Record excerpts:

══════════

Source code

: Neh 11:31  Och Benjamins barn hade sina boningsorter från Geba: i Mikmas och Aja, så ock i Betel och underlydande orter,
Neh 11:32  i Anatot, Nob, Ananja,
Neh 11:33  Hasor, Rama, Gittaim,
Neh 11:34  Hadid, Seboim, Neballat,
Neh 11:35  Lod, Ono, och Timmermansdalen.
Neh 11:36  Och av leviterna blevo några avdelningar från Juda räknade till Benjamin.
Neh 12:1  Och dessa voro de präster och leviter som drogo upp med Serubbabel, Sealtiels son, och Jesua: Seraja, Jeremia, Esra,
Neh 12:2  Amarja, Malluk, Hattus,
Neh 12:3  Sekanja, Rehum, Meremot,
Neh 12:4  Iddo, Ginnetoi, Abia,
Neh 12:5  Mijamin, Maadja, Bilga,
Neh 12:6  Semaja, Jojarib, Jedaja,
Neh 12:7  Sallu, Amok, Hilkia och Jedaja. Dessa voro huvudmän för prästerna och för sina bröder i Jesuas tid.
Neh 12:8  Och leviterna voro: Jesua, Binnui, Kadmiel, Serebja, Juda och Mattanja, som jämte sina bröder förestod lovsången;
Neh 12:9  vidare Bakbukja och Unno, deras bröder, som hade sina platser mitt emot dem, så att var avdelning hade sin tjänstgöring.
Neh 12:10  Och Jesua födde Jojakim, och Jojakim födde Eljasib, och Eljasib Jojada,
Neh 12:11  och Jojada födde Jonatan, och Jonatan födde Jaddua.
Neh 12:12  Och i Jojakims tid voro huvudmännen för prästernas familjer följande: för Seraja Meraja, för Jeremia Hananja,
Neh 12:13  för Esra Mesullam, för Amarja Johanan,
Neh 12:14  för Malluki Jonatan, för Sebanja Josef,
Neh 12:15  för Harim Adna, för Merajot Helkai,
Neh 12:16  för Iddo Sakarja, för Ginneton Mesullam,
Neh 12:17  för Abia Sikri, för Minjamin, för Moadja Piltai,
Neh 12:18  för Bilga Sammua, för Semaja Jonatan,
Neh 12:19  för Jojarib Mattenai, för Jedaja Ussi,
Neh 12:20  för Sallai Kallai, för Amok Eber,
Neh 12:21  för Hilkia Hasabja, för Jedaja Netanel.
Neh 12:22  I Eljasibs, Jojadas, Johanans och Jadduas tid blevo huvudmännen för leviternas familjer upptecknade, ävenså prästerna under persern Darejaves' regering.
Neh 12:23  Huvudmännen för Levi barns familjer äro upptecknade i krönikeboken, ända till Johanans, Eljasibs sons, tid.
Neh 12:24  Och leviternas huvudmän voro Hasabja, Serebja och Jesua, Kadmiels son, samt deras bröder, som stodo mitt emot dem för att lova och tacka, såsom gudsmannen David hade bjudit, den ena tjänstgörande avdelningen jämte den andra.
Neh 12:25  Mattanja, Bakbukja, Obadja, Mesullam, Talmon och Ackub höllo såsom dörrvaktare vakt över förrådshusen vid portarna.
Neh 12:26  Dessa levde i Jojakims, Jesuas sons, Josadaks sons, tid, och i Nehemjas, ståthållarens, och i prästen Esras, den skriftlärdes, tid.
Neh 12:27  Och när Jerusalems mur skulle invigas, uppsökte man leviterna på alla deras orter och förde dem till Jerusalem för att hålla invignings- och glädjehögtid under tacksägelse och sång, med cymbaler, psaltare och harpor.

══════════

How to complete this task: Go through the listing above and restate it word for word.

Your solution:
Source code

: Neh 11:31  Och Benjamins barn hade sina boningsorter från Geba: i Mikmas och Aja, så ock i Betel och underlydande orter,
Neh 11:32  i Anatot, Nob, Ananja,
Neh 11:33  Hasor, Rama, Gittaim,
Neh 11:34  Hadid, Seboim, Neballat,
Neh 11:35  Lod, Ono, och Timmermansdalen.
Neh 11:36  Och av leviterna blevo några avdelningar från Juda räknade till Benjamin.
Neh 12:1  Och dessa voro de präster och leviter som drogo upp med Serubbabel, Sealtiels son, och Jesua: Seraja, Jeremia, Esra,
Neh 12:2  Amarja, Malluk, Hattus,
Neh 12:3  Sekanja, Rehum, Meremot,
Neh 12:4  Iddo, Ginnetoi, Abia,
Neh 12:5  Mijamin, Maadja, Bilga,
Neh 12:6  Semaja, Jojarib, Jedaja,
Neh 12:7  Sallu, Amok, Hilkia och Jedaja. Dessa voro huvudmän för prästerna och för sina bröder i Jesuas tid.
Neh 12:8  Och leviterna voro: Jesua, Binnui, Kadmiel, Serebja, Juda och Mattanja, som jämte sina bröder förestod lovsången;
Neh 12:9  vidare Bakbukja och Unno, deras bröder, som hade sina platser mitt emot dem, så att var avdelning hade sin tjänstgöring.
Neh 12:10  Och Jesua födde Jojakim, och Jojakim födde Eljasib, och Eljasib Jojada,
Neh 12:11  och Jojada födde Jonatan, och Jonatan födde Jaddua.
Neh 12:12  Och i Jojakims tid voro huvudmännen för prästernas familjer följande: för Seraja Meraja, för Jeremia Hananja,
Neh 12:13  för Esra Mesullam, för Amarja Johanan,
Neh 12:14  för Malluki Jonatan, för Sebanja Josef,
Neh 12:15  för Harim Adna, för Merajot Helkai,
Neh 12:16  för Iddo Sakarja, för Ginneton Mesullam,
Neh 12:17  för Abia Sikri, för Minjamin, för Moadja Piltai,
Neh 12:18  för Bilga Sammua, för Semaja Jonatan,
Neh 12:19  för Jojarib Mattenai, för Jedaja Ussi,
Neh 12:20  för Sallai Kallai, för Amok Eber,
Neh 12:21  för Hilkia Hasabja, för Jedaja Netanel.
Neh 12:22  I Eljasibs, Jojadas, Johanans och Jadduas tid blevo huvudmännen för leviternas familjer upptecknade, ävenså prästerna under persern Darejaves' regering.
Neh 12:23  Huvudmännen för Levi barns familjer äro upptecknade i krönikeboken, ända till Johanans, Eljasibs sons, tid.
Neh 12:24  Och leviternas huvudmän voro Hasabja, Serebja och Jesua, Kadmiels son, samt deras bröder, som stodo mitt emot dem för att lova och tacka, såsom gudsmannen David hade bjudit, den ena tjänstgörande avdelningen jämte den andra.
Neh 12:25  Mattanja, Bakbukja, Obadja, Mesullam, Talmon och Ackub höllo såsom dörrvaktare vakt över förrådshusen vid portarna.
Neh 12:26  Dessa levde i Jojakims, Jesuas sons, Josadaks sons, tid, och i Nehemjas, ståthållarens, och i prästen Esras, den skriftlärdes, tid.
Neh 12:27  Och när Jerusalems mur skulle invigas, uppsökte man leviterna på alla deras orter och förde dem till Jerusalem för att hålla invignings- och glädjehögtid under tacksägelse och sång, med cymbaler, psaltare och harpor.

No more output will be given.